# Work order
The entries below contain a line with "- A5606: 一卡通，饭堂可刷卡可微信支付宝" and a line with "- A12286: 一卡通，食堂用一卡通，洗澡用云校园app". Quote exactly those two lines and all lines between them.

▼

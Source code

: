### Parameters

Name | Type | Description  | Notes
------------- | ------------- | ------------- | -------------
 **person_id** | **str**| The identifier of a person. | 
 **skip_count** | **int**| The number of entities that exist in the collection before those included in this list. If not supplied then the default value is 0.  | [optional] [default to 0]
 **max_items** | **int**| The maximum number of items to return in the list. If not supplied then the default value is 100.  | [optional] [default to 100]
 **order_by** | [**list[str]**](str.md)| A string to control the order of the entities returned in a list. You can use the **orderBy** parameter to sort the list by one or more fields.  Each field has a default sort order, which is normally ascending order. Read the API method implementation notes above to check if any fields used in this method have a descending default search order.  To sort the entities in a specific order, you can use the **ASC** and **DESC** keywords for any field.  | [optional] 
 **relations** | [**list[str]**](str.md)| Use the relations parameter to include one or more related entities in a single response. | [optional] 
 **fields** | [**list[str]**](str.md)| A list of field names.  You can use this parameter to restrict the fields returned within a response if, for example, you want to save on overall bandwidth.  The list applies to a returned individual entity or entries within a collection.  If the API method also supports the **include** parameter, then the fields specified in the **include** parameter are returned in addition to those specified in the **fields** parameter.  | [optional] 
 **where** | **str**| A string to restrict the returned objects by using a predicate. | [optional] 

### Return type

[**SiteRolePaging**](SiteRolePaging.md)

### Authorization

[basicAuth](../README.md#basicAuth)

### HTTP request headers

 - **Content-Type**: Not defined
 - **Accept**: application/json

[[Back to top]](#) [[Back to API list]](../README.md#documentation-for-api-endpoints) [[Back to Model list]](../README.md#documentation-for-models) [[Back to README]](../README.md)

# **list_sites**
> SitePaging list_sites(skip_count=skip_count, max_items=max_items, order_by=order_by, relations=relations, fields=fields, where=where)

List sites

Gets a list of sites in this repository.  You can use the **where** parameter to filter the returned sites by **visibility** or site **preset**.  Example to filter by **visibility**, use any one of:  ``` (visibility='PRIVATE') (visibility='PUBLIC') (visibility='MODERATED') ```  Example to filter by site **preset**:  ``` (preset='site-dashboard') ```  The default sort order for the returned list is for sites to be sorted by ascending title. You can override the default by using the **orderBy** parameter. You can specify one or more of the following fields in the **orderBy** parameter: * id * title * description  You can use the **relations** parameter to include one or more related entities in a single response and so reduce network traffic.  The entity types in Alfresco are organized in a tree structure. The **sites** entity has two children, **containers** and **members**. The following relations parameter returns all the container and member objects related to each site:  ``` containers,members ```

▲
▼

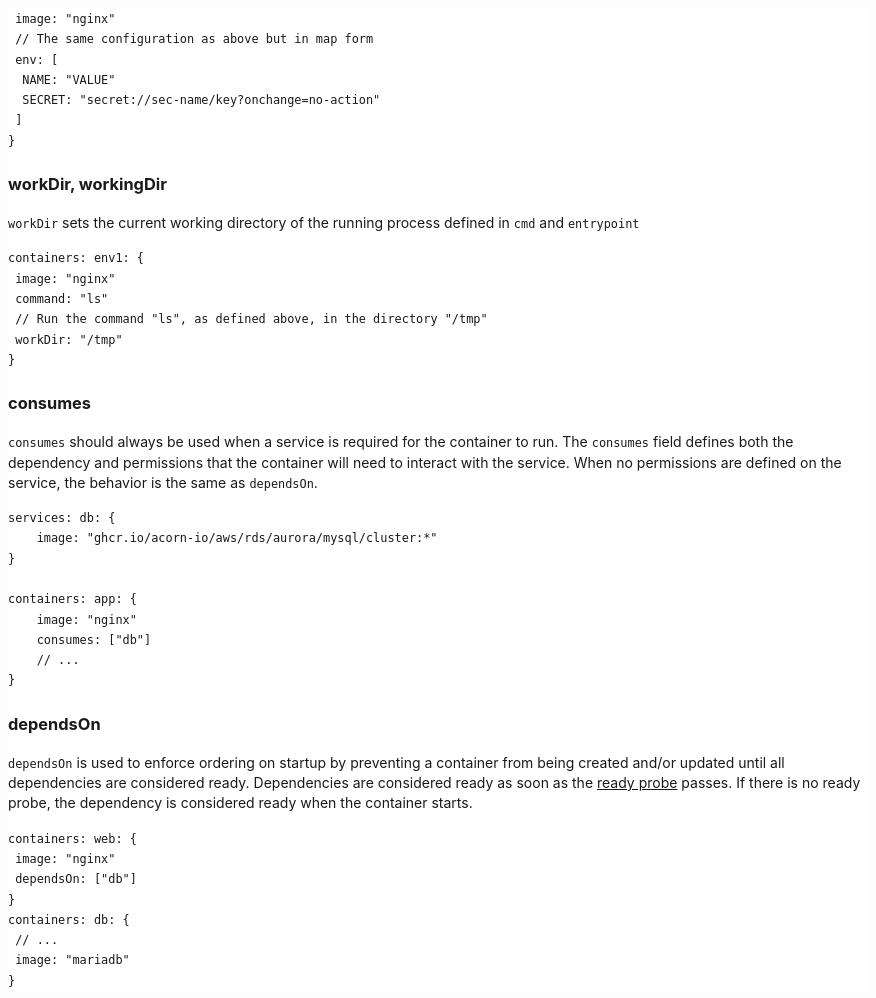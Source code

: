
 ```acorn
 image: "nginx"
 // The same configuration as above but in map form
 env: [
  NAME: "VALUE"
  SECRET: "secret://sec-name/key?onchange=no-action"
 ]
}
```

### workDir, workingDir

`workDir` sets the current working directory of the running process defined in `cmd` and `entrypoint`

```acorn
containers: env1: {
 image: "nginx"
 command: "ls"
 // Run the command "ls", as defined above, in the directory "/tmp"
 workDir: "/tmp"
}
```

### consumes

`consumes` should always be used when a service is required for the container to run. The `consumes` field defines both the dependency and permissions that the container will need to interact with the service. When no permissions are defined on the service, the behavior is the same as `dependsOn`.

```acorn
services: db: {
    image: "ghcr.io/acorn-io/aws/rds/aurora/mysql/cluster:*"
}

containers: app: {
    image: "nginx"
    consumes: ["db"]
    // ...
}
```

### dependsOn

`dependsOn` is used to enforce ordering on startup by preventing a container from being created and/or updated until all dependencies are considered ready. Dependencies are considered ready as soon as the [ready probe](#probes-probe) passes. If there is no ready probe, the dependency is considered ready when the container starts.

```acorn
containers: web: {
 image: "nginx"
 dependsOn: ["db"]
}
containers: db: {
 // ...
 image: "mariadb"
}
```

▲
▼

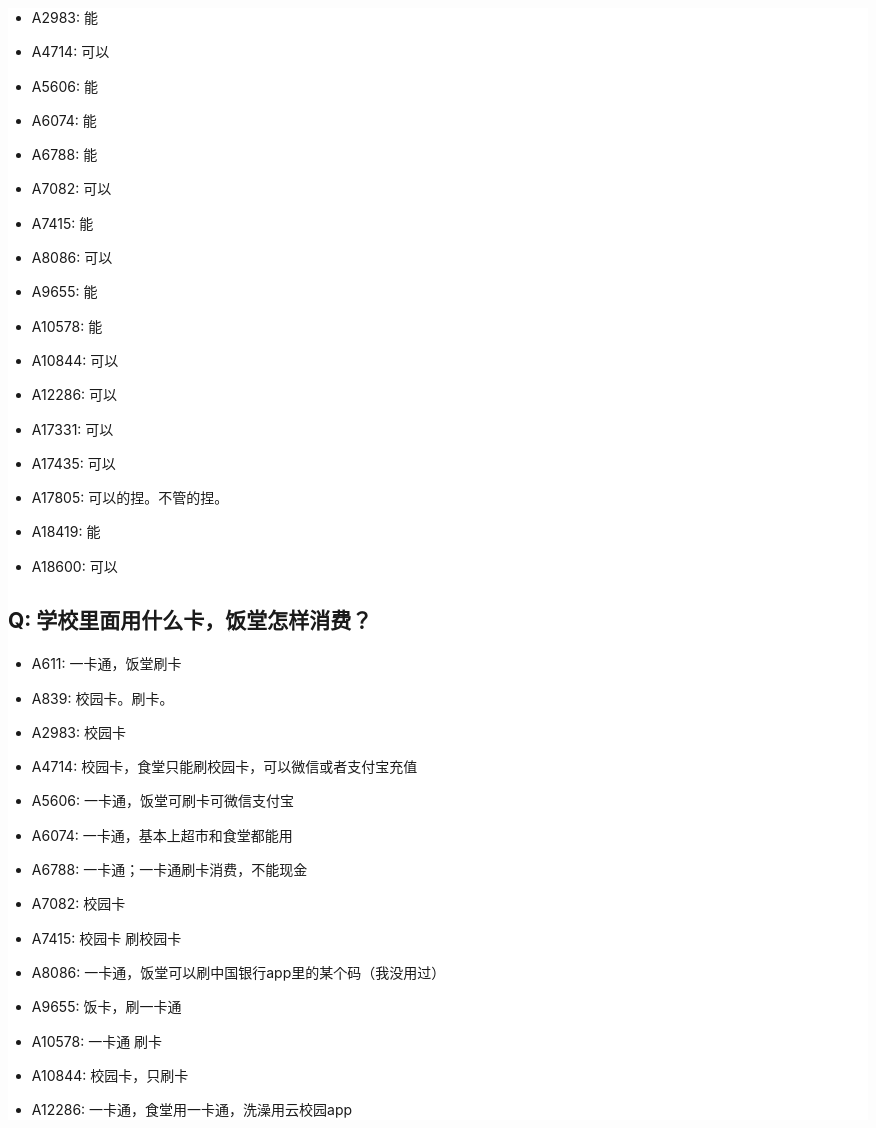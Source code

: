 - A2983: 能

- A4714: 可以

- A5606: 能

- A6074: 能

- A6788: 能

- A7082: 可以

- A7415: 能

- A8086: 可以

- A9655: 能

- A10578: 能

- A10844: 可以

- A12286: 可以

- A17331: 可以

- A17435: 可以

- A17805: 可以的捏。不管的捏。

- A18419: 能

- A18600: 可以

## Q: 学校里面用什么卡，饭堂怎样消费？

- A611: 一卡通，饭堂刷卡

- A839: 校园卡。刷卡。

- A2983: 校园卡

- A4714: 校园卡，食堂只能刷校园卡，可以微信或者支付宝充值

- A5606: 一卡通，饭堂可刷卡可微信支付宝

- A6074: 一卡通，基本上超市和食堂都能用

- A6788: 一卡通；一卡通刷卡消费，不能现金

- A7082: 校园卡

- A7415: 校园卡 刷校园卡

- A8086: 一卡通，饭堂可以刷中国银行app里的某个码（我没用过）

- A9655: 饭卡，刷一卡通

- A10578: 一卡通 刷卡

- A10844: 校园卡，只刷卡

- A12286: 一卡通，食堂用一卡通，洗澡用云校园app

▲

# Solution to this task
- A5606: 一卡通，饭堂可刷卡可微信支付宝

- A6074: 一卡通，基本上超市和食堂都能用

- A6788: 一卡通；一卡通刷卡消费，不能现金

- A7082: 校园卡

- A7415: 校园卡 刷校园卡

- A8086: 一卡通，饭堂可以刷中国银行app里的某个码（我没用过）

- A9655: 饭卡，刷一卡通

- A10578: 一卡通 刷卡

- A10844: 校园卡，只刷卡

- A12286: 一卡通，食堂用一卡通，洗澡用云校园app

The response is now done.